Tyle polska encyklopedia bo jej wersja angielska zarzuca sympatykom tego niesformalizowanego ruchu standardowo... rasizm a dalej to nawet nie wiem, bo przestałem czytać. Jeżeli ktoś wszędzie widzi rasizm to na wizytę u okulisty już za późno ale za to ostatni dzwonek na wizytę u psychiatry. Zarzut rasizmu jest jak wiadomo w społeczeństwach zachodnich traktowany absolutnie priorytetowo, bezapelacyjnie i dotyczy wszystkiego z czym dana persona się nie zgadza. Taka ciekawostka: kiedyś na moim blogu opisałem jeden z obrazków jakie miał miejsce w sobotnie popołudnie przy głównej ulicy w Cork, mianowicie naprzeciwko siebie rozstawili swoje stoliki zwolennicy ateizmu oraz muzułmanie nawołujący do przejście na islam. Czyli pełny pluralizm, proszę Państwa. Co zarzucił mi w komentarzu jeden z mieszkających tutaj niespełnionych polskojęzycznych artystów? Oczywiście - rasizm. Gdzie tu rasizm? No cóż, on wie a ja nie muszę. Dlatego jak czytam jakieś wyssane z brudnego palucha zarzuty o "rasizmie" to w głowie zapala mi się nie tyle lampka ostrzegawcza co wręcz cała latarnia morska.

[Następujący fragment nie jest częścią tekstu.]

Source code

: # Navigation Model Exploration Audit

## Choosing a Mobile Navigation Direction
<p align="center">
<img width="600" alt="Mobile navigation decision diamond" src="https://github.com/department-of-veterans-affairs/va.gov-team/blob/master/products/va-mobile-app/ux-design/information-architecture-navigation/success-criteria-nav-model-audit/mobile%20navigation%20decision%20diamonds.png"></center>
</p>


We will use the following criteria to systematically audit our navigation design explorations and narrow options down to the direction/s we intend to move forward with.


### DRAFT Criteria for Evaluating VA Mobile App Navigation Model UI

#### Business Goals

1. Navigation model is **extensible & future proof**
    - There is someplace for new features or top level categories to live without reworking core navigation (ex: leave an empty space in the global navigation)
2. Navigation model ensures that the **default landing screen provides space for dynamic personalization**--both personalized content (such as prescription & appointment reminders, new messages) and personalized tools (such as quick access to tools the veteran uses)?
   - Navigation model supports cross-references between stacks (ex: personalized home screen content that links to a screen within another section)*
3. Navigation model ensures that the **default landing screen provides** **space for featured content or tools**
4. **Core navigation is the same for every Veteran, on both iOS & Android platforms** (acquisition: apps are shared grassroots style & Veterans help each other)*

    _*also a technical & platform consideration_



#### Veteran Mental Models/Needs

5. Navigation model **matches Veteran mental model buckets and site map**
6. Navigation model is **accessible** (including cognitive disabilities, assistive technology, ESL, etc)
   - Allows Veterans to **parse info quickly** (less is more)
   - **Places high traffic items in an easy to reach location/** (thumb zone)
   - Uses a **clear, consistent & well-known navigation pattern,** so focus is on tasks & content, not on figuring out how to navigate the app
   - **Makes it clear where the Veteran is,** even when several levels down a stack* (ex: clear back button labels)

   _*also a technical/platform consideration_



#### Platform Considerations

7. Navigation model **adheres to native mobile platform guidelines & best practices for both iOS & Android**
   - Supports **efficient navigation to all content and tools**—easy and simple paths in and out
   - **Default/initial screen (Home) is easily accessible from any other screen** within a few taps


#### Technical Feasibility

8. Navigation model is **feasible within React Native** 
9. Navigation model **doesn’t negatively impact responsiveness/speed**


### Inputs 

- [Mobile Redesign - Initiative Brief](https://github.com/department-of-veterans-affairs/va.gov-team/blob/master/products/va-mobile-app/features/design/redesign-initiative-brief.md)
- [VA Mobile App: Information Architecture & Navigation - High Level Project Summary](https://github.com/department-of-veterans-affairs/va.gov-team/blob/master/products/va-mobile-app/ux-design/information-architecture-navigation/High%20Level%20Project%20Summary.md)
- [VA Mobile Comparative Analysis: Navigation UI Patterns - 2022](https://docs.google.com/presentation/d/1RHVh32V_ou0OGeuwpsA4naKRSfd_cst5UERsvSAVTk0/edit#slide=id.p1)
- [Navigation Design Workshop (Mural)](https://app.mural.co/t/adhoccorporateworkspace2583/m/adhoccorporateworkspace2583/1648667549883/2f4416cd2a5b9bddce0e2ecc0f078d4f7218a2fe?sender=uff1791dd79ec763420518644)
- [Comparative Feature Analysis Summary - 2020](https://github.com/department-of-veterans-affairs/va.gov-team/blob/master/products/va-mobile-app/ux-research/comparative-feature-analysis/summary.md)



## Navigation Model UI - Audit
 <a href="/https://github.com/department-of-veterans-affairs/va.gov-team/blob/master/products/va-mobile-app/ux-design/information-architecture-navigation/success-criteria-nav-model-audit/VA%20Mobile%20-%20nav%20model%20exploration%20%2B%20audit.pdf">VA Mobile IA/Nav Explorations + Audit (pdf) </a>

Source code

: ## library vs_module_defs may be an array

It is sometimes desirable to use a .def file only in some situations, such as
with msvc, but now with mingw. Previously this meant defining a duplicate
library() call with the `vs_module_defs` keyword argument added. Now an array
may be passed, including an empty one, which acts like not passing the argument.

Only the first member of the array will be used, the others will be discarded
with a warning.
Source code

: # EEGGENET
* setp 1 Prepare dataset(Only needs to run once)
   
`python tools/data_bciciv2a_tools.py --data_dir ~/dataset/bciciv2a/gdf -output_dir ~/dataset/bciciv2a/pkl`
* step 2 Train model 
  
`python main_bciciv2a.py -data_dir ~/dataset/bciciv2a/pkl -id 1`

Wracając: jak do tego doszło że heteroseksualni mężczyźni nie chcą poważnych związków z kobietami? Co poszło nie tak? Zarzuty są skierowane oczywiście w kierunku kobiet a raczej do wojujących feministek, które wg nich nie tyle zmieniły co wręcz zniszczyły tradycyjne struktury społeczne. Dawniej wiadomo jak było: panna wydawała się za mąż w możliwie wczesnym wieku, rodziła dzieci i zajmowała się domem. Gdy którejś z dziewcząt przytrafiło się dziecko przed ślubem, była społecznie napiętnowana i ponosiła tego ogromne konsekwencje. Wszystko zmienił powszechny dostęp do nowoczesnej antykoncepcji: panie mogły w końcu w tym względzie zrównać się z mężczyznami, czyli bez obaw o konsekwencje rozpocząć współżycie przed ślubem. W dodatku często z wieloma partnerami i to o wiele atrakcyjniejszymi niż potencjalni kandydaci na męża.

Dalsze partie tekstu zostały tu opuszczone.